James Dickson, executive chairman of the Stockton-based business, which provides monitoring systems for fuel forecourts, pubs and vending and gaming firms, announced that although the year had started slowly, the group was optimistic about its long-term prospects.
He said: “As expected, the first quarter of the year has started slowly, but the group continues to make good operational progress across its business areas and in various geographic markets. Accordingly, there are good reasons to be optimistic on the medium to long term prospects for the group’s key areas of focus and, in the short term, there is also the continued prospect of the loss-making areas moving past break-even.

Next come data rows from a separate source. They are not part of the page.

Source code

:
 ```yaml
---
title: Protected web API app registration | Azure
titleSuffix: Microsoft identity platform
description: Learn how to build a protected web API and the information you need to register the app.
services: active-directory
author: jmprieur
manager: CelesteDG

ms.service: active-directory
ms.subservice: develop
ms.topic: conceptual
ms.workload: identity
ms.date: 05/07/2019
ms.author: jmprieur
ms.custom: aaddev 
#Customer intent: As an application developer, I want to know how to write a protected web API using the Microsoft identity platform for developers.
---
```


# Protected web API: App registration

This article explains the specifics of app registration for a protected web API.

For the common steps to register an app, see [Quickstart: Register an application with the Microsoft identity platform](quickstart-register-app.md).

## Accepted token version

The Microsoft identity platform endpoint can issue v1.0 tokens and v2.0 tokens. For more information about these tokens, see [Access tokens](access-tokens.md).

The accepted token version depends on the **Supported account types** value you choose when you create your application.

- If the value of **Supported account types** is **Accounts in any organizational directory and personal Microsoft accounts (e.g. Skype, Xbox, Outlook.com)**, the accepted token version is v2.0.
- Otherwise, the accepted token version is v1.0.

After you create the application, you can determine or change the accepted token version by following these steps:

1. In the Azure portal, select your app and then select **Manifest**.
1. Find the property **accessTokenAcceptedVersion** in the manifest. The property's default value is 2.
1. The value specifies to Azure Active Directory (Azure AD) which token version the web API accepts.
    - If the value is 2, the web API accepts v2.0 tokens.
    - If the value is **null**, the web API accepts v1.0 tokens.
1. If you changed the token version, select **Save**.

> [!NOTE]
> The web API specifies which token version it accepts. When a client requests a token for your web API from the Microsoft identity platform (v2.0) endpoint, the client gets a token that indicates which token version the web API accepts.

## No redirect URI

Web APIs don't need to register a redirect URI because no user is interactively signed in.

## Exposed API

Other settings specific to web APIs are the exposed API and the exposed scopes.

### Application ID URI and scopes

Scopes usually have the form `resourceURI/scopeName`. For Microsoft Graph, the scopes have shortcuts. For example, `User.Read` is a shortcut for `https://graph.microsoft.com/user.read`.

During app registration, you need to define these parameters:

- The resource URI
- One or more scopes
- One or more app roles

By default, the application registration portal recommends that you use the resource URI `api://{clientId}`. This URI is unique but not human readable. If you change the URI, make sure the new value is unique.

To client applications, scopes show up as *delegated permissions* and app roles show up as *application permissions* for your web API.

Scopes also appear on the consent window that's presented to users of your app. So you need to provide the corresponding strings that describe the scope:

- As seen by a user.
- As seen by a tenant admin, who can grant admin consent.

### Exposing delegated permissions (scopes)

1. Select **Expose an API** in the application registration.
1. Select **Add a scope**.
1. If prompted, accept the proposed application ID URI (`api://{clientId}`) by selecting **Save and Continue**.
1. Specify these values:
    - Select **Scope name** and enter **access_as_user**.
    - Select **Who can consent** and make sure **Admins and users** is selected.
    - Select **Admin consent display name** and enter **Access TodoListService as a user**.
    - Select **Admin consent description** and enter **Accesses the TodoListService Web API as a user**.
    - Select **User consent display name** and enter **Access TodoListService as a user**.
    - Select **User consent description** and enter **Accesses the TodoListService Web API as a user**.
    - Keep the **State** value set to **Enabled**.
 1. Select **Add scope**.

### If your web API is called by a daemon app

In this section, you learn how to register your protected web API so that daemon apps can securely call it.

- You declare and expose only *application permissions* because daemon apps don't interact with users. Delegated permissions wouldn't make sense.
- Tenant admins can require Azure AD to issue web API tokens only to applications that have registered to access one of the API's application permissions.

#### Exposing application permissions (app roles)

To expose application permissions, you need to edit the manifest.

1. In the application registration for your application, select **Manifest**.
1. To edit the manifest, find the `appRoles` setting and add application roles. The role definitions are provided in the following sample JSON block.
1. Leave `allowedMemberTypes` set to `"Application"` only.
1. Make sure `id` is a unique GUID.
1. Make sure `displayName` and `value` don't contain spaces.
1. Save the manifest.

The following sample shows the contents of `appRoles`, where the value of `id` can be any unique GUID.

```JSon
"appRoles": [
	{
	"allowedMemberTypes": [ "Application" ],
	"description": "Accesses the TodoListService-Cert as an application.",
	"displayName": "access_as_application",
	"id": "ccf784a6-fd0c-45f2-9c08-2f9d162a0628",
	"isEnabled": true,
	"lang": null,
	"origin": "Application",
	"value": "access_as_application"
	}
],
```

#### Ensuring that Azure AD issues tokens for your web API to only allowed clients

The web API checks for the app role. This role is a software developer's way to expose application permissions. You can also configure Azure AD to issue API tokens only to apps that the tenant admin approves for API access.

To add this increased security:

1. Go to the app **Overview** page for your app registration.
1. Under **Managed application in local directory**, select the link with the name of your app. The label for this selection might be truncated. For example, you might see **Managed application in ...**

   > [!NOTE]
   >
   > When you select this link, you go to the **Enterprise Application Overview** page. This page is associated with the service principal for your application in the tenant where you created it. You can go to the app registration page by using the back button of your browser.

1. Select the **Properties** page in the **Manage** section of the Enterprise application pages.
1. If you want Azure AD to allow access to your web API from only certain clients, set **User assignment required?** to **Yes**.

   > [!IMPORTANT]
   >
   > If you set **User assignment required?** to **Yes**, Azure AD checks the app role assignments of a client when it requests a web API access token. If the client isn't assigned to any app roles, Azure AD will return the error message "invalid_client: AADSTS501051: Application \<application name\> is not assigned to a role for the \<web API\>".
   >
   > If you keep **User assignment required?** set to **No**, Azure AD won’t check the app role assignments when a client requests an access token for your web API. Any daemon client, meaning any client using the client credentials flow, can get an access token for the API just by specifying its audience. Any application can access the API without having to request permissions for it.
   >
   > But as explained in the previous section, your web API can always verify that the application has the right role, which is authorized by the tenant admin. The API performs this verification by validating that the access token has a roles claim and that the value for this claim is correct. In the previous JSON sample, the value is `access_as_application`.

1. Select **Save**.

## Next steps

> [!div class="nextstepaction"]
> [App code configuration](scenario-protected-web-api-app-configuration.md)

We look forward to updating shareholders on further progress in due course.
“The board remains conscious of the uncertainty surrounding the Government’s proposed Statutory Code for Pub Companies and the adverse impact the proposals for controlling beer flow monitoring contained within the Code might have on our business.
“While 2013/14 may be another challenging year, in balancing aspects of our short-term caution with our longer-term optimism, we would draw attention to the continued strong cash generation of the group and the recent decision by the board to maintain the final dividend for 2012/13.”
The news comes after the firm said in February that it would be downgrading its trading expectations due to increased investment in the US, delays to contracts and a squeeze on the leisure sector.
It has reported good progress this year despite posting a drop in revenue of 8.2% to £21.09m for the year ending March 2013, in line with expectations.
It also said its balance sheet remained healthy and the 250-strong firm should reap the benefits of US launches and new contracts in the coming year.